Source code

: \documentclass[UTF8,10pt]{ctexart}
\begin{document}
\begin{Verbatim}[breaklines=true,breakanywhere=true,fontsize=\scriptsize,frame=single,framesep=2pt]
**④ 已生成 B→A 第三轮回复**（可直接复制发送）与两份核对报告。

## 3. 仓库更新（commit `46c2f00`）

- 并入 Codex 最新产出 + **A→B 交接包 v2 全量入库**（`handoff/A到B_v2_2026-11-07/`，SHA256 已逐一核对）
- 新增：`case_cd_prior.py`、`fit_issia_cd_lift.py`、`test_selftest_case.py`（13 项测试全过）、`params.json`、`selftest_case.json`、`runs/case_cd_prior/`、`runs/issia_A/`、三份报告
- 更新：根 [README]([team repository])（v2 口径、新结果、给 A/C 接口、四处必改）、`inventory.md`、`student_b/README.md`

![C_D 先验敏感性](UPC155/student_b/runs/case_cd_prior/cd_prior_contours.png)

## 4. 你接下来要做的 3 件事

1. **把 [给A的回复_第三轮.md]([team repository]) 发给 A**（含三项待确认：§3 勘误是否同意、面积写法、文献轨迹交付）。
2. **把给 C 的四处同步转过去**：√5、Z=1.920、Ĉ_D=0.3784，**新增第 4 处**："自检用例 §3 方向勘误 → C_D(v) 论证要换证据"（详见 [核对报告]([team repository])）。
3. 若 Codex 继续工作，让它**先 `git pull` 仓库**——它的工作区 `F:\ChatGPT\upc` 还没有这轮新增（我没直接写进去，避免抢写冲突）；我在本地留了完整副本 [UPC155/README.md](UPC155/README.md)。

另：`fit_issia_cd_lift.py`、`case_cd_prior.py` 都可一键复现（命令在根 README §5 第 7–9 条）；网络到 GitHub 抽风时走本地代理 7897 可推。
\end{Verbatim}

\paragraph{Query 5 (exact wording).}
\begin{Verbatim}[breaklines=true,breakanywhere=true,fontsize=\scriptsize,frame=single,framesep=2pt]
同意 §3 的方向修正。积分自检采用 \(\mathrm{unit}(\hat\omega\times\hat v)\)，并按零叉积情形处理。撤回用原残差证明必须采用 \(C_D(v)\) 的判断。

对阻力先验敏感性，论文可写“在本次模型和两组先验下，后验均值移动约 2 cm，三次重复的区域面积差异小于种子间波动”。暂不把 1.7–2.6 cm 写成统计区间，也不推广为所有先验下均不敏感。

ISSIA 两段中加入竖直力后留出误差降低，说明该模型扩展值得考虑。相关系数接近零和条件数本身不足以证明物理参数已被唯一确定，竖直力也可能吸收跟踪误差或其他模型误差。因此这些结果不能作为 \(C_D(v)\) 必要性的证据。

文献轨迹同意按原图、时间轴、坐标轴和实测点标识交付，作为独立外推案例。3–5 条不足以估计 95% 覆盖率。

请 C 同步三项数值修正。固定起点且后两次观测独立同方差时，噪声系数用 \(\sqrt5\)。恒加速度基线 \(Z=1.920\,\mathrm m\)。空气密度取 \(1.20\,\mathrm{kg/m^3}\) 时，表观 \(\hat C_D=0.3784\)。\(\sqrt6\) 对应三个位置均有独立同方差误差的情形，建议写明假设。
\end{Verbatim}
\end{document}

=-=-=-=-=

Task to carry out:
The whole of the data is to be returned with every line intact.

Answer box:
Source code

: \documentclass[UTF8,10pt]{ctexart}
\begin{document}
\begin{Verbatim}[breaklines=true,breakanywhere=true,fontsize=\scriptsize,frame=single,framesep=2pt]
**④ 已生成 B→A 第三轮回复**（可直接复制发送）与两份核对报告。

## 3. 仓库更新（commit `46c2f00`）

- 并入 Codex 最新产出 + **A→B 交接包 v2 全量入库**（`handoff/A到B_v2_2026-11-07/`，SHA256 已逐一核对）
- 新增：`case_cd_prior.py`、`fit_issia_cd_lift.py`、`test_selftest_case.py`（13 项测试全过）、`params.json`、`selftest_case.json`、`runs/case_cd_prior/`、`runs/issia_A/`、三份报告
- 更新：根 [README]([team repository])（v2 口径、新结果、给 A/C 接口、四处必改）、`inventory.md`、`student_b/README.md`

![C_D 先验敏感性](UPC155/student_b/runs/case_cd_prior/cd_prior_contours.png)

## 4. 你接下来要做的 3 件事

1. **把 [给A的回复_第三轮.md]([team repository]) 发给 A**（含三项待确认：§3 勘误是否同意、面积写法、文献轨迹交付）。
2. **把给 C 的四处同步转过去**：√5、Z=1.920、Ĉ_D=0.3784，**新增第 4 处**："自检用例 §3 方向勘误 → C_D(v) 论证要换证据"（详见 [核对报告]([team repository])）。
3. 若 Codex 继续工作，让它**先 `git pull` 仓库**——它的工作区 `F:\ChatGPT\upc` 还没有这轮新增（我没直接写进去，避免抢写冲突）；我在本地留了完整副本 [UPC155/README.md](UPC155/README.md)。

另：`fit_issia_cd_lift.py`、`case_cd_prior.py` 都可一键复现（命令在根 README §5 第 7–9 条）；网络到 GitHub 抽风时走本地代理 7897 可推。
\end{Verbatim}

\paragraph{Query 5 (exact wording).}
\begin{Verbatim}[breaklines=true,breakanywhere=true,fontsize=\scriptsize,frame=single,framesep=2pt]
同意 §3 的方向修正。积分自检采用 \(\mathrm{unit}(\hat\omega\times\hat v)\)，并按零叉积情形处理。撤回用原残差证明必须采用 \(C_D(v)\) 的判断。

对阻力先验敏感性，论文可写“在本次模型和两组先验下，后验均值移动约 2 cm，三次重复的区域面积差异小于种子间波动”。暂不把 1.7–2.6 cm 写成统计区间，也不推广为所有先验下均不敏感。

ISSIA 两段中加入竖直力后留出误差降低，说明该模型扩展值得考虑。相关系数接近零和条件数本身不足以证明物理参数已被唯一确定，竖直力也可能吸收跟踪误差或其他模型误差。因此这些结果不能作为 \(C_D(v)\) 必要性的证据。

文献轨迹同意按原图、时间轴、坐标轴和实测点标识交付，作为独立外推案例。3–5 条不足以估计 95% 覆盖率。

请 C 同步三项数值修正。固定起点且后两次观测独立同方差时，噪声系数用 \(\sqrt5\)。恒加速度基线 \(Z=1.920\,\mathrm m\)。空气密度取 \(1.20\,\mathrm{kg/m^3}\) 时，表观 \(\hat C_D=0.3784\)。\(\sqrt6\) 对应三个位置均有独立同方差误差的情形，建议写明假设。
\end{Verbatim}
\end{document}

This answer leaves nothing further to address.